3. After being soiled, cages must be cleaned as soon as possible. Doing so will limit any chances of contamination, as to keep the King Cobra in perfect health.

Adult King Cobra snake produce much liquid with their feces, which means their enclosure is easily susceptible to contamination. Hygiene must be kept as high as feasible at all times.

4. Without proper training, King cobras can be extremely dangerous to be kept in captivity. It is a must to respect the reptile’s personal space and to get well-acquainted with its needs, demands, characteristics, and temper, prior to attempting to keep one as a pet.

5. Lighting, temperature, and humidity rates must be properly maintained.

FAQ Section

How Fast is a King Cobra Snake?

King Cobra is commonly regarded as the fastest snake in the world, capable of moving at an amazing speed of 19 kmh (12 mph), or at 17.6 feet (5.4 meters) per second. King Cobra is the second-longest venomous snake on Planet Earth. It is also the longest venomous snake in Africa.

Can a King Cobra Kill You?

The venom of King Cobra is a neurotoxin, capable of killing one elephant, or 20 people, with a single full injection. However, King Cobras are rather shy, they tend to avoid people, and their venom is not the most potent out there.

What Are King Cobra’s Natural Predators?

Mongooses can typically hunt and kill King Cobra snakes. Sometimes, a King Cobra snake can be preyed by large birds. Currently, humans are the greatest threat to king cobras, since illegal poachers hunt King Cobras to trade with their valuable body parts, and some kill them simply because of being afraid of a possible snake attack, despite the King Cobra’s unaggressive behavior towards humans.

Are King Cobras Smart?

King Cobras are believed to possess a rather uncanny intelligence, showcasing alertness and awareness that extends way beyond what most other snakes showcase. When kept in captivity, a King Cobra can recognize its caregiver, and distinguish him/her from strangers. King Cobra snake is said to be one of the fastest learners when compared to most of the other types of snakes out there.

Can a Human Survive a King Cobra Bite?

No snake, including King Cobra snake, has a 100% mortality rate caused after a bite attack. However, a dry bite is typically much easier to recover from. One could hardly survive a King Cobra bite without seeking professional treatment from a qualified physician.
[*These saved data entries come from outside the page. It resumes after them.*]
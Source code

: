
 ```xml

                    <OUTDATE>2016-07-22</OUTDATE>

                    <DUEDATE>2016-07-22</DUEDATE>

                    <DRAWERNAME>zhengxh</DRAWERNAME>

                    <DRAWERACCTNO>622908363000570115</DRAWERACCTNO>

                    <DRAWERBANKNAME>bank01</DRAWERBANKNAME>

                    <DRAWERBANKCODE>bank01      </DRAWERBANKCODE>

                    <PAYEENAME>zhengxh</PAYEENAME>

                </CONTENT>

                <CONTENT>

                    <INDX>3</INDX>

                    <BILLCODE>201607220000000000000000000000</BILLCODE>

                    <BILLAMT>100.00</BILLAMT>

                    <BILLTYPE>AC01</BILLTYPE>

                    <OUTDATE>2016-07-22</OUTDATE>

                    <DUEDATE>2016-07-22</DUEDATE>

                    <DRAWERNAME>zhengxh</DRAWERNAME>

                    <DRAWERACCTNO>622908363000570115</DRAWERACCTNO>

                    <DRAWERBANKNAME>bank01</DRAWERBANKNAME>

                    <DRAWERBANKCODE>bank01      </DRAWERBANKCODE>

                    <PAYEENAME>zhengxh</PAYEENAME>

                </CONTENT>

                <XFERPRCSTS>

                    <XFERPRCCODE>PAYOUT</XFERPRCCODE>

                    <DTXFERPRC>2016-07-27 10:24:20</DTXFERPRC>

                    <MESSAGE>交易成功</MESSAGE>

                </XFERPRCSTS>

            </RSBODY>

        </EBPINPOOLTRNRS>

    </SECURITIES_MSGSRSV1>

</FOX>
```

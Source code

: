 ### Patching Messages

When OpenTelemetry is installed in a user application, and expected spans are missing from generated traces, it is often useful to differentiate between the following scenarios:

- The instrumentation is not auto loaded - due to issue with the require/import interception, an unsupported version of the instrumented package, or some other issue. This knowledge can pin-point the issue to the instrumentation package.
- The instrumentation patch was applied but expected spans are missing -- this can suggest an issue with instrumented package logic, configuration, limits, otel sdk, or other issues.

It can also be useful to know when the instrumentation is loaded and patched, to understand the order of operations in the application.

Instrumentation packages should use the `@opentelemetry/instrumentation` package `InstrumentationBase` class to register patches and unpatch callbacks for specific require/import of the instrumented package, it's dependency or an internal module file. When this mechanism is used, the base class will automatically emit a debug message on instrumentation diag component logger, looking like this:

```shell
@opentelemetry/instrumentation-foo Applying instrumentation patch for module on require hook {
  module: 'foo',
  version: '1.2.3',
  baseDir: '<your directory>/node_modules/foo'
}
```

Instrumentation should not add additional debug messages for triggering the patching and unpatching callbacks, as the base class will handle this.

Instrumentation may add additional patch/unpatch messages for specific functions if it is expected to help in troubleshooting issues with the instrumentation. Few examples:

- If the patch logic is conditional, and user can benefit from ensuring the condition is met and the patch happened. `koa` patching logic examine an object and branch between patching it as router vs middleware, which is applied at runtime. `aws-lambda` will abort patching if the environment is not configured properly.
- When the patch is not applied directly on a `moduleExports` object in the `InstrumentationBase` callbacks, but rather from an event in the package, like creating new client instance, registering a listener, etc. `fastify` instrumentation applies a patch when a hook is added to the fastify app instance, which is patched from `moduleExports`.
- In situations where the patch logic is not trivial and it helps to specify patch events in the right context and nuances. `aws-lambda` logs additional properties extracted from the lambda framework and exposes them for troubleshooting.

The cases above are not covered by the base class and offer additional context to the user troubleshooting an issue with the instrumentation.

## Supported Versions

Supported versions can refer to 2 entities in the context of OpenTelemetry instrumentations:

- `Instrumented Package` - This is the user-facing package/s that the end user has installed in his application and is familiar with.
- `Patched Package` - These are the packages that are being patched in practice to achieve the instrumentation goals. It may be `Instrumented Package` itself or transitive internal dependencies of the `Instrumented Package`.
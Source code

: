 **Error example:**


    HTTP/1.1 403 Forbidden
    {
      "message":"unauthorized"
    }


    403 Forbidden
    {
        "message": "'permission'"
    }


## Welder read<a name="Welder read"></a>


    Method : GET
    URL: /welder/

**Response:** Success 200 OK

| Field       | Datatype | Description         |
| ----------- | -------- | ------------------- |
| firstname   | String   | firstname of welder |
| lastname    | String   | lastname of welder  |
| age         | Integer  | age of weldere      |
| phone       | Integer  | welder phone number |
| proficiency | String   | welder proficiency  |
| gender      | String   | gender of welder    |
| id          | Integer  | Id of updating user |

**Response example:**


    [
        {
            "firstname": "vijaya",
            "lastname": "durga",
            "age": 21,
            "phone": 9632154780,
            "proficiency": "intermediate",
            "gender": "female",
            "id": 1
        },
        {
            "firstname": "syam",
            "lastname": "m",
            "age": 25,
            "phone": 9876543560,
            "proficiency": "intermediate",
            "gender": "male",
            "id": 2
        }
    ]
Are King Cobras Aggressive?

King Cobras would usually attempt to escape rather than to attack, whenever confronted. They are not naturally aggressive towards humans, and only show signs of aggression if provoked continuously and/or in the wrong moment, such as during feeding, shedding, or eggs incubation.

Can King Cobras Swim?

Yes, King Cobras can swim, and this is exactly why they are typically found near water sources. Apart from possessing excellent swimming skills, a King Cobra is also master of slithering on land, as well as climbing trees.

Is the King Cobra a True Cobra?

Despite being named the king of cobras, a King Cobra snake does actually not belong to the genus of true cobras, the Naja genus. Out of more than 270 different species of cobras, only 31 belong to the Naja genus.

Why Cobra is Called King?

King Cobra is not called King without a reason. It is the only snake species known to eat its own venomous species, without the ingested venom having any negative effect on the King Cobra’s body. The scientific name for King Cobra is Ophiophagus hanna and translated from Latin, the very word Ophiophagus means “snake eater.”

Do King Cobras Eat other King Cobras?

A King Cobra is the King of all cobras not merely because of its impressive size but also because of its deadliness. King Cobras do eat other snakes, including deadly ones, such as other cobras and kraits. Eating other King Cobras is also possible, as cannibalism is not an exception among King Cobra snakes.

Are King Cobras Endangered and Why is that so?

Yes, the world’s largest venomous snakes, King cobras, were officially listed as “vulnerable” because of over-exploiting for medicinal purposes, as well as because of loss of habitat. The major reason for King Cobras entering the Red list of endangered species is none other but the sustained loss of habitat, driven by humans’ greed, negligence, and corrupt over-consumerism practices.